Exercise instructions: What is needed here is an exact copy of every entry.

START Material supplied

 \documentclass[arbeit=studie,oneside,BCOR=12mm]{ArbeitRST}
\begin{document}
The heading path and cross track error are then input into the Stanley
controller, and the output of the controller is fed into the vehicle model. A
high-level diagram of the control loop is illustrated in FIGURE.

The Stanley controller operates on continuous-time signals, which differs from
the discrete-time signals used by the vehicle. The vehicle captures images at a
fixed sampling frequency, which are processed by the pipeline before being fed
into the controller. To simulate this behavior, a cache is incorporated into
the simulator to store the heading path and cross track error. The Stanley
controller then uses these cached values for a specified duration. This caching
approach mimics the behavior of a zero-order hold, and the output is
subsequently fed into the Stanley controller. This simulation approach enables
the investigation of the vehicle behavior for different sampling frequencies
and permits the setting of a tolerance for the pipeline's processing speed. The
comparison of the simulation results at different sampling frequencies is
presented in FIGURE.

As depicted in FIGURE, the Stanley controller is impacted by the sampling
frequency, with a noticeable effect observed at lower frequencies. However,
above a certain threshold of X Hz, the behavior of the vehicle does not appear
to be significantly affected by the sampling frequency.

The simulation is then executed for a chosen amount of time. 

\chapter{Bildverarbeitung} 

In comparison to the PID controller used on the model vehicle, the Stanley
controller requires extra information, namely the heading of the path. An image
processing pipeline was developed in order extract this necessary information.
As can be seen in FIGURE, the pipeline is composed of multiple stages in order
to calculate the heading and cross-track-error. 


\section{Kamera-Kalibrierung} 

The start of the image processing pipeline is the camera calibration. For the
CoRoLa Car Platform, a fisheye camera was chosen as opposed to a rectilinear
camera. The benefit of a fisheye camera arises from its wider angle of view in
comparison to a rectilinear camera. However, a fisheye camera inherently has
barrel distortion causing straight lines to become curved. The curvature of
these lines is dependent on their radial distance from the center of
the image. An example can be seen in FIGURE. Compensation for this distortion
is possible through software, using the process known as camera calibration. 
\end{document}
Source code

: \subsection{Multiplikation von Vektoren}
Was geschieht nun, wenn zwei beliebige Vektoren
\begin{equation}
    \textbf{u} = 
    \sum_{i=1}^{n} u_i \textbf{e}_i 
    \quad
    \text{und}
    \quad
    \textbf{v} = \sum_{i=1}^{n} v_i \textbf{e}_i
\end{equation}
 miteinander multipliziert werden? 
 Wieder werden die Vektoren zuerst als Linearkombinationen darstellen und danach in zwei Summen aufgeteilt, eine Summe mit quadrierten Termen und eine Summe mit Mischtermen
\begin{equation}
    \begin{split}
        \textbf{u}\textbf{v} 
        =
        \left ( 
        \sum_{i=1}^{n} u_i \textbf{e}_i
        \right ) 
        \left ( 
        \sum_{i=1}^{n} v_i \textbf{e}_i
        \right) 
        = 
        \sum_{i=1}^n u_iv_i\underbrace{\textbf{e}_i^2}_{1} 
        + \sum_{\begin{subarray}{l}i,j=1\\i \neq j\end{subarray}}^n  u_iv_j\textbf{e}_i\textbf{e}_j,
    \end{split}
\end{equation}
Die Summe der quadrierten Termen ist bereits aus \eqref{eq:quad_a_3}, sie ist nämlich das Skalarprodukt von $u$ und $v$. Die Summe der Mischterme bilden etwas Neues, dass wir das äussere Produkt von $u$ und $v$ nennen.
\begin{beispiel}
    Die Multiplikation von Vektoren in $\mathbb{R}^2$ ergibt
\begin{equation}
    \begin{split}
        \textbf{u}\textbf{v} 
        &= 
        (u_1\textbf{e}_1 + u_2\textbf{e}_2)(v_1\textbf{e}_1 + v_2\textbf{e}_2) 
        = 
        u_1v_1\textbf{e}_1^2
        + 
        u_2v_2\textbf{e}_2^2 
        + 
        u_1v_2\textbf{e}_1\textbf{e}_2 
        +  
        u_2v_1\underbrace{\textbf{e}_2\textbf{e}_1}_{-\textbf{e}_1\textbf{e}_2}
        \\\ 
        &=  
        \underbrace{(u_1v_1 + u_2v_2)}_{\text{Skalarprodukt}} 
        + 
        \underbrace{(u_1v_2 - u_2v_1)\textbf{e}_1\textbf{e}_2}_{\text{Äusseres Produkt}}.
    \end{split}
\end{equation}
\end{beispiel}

END Material supplied

Result for this exercise:
 \documentclass[arbeit=studie,oneside,BCOR=12mm]{ArbeitRST}
\begin{document}
The heading path and cross track error are then input into the Stanley
controller, and the output of the controller is fed into the vehicle model. A
high-level diagram of the control loop is illustrated in FIGURE.

The Stanley controller operates on continuous-time signals, which differs from
the discrete-time signals used by the vehicle. The vehicle captures images at a
fixed sampling frequency, which are processed by the pipeline before being fed
into the controller. To simulate this behavior, a cache is incorporated into
the simulator to store the heading path and cross track error. The Stanley
controller then uses these cached values for a specified duration. This caching
approach mimics the behavior of a zero-order hold, and the output is
subsequently fed into the Stanley controller. This simulation approach enables
the investigation of the vehicle behavior for different sampling frequencies
and permits the setting of a tolerance for the pipeline's processing speed. The
comparison of the simulation results at different sampling frequencies is
presented in FIGURE.

As depicted in FIGURE, the Stanley controller is impacted by the sampling
frequency, with a noticeable effect observed at lower frequencies. However,
above a certain threshold of X Hz, the behavior of the vehicle does not appear
to be significantly affected by the sampling frequency.

The simulation is then executed for a chosen amount of time. 

\chapter{Bildverarbeitung} 

In comparison to the PID controller used on the model vehicle, the Stanley
controller requires extra information, namely the heading of the path. An image
processing pipeline was developed in order extract this necessary information.
As can be seen in FIGURE, the pipeline is composed of multiple stages in order
to calculate the heading and cross-track-error. 


\section{Kamera-Kalibrierung} 

The start of the image processing pipeline is the camera calibration. For the
CoRoLa Car Platform, a fisheye camera was chosen as opposed to a rectilinear
camera. The benefit of a fisheye camera arises from its wider angle of view in
comparison to a rectilinear camera. However, a fisheye camera inherently has
barrel distortion causing straight lines to become curved. The curvature of
these lines is dependent on their radial distance from the center of
the image. An example can be seen in FIGURE. Compensation for this distortion
is possible through software, using the process known as camera calibration. 
\end{document}
Source code

: \subsection{Multiplikation von Vektoren}
Was geschieht nun, wenn zwei beliebige Vektoren
\begin{equation}
    \textbf{u} = 
    \sum_{i=1}^{n} u_i \textbf{e}_i 
    \quad
    \text{und}
    \quad
    \textbf{v} = \sum_{i=1}^{n} v_i \textbf{e}_i
\end{equation}
 miteinander multipliziert werden? 
 Wieder werden die Vektoren zuerst als Linearkombinationen darstellen und danach in zwei Summen aufgeteilt, eine Summe mit quadrierten Termen und eine Summe mit Mischtermen
\begin{equation}
    \begin{split}
        \textbf{u}\textbf{v} 
        =
        \left ( 
        \sum_{i=1}^{n} u_i \textbf{e}_i
        \right ) 
        \left ( 
        \sum_{i=1}^{n} v_i \textbf{e}_i
        \right) 
        = 
        \sum_{i=1}^n u_iv_i\underbrace{\textbf{e}_i^2}_{1} 
        + \sum_{\begin{subarray}{l}i,j=1\\i \neq j\end{subarray}}^n  u_iv_j\textbf{e}_i\textbf{e}_j,
    \end{split}
\end{equation}
Die Summe der quadrierten Termen ist bereits aus \eqref{eq:quad_a_3}, sie ist nämlich das Skalarprodukt von $u$ und $v$. Die Summe der Mischterme bilden etwas Neues, dass wir das äussere Produkt von $u$ und $v$ nennen.
\begin{beispiel}
    Die Multiplikation von Vektoren in $\mathbb{R}^2$ ergibt
\begin{equation}
    \begin{split}
        \textbf{u}\textbf{v} 
        &= 
        (u_1\textbf{e}_1 + u_2\textbf{e}_2)(v_1\textbf{e}_1 + v_2\textbf{e}_2) 
        = 
        u_1v_1\textbf{e}_1^2
        + 
        u_2v_2\textbf{e}_2^2 
        + 
        u_1v_2\textbf{e}_1\textbf{e}_2 
        +  
        u_2v_1\underbrace{\textbf{e}_2\textbf{e}_1}_{-\textbf{e}_1\textbf{e}_2}
        \\\ 
        &=  
        \underbrace{(u_1v_1 + u_2v_2)}_{\text{Skalarprodukt}} 
        + 
        \underbrace{(u_1v_2 - u_2v_1)\textbf{e}_1\textbf{e}_2}_{\text{Äusseres Produkt}}.
    \end{split}
\end{equation}
\end{beispiel}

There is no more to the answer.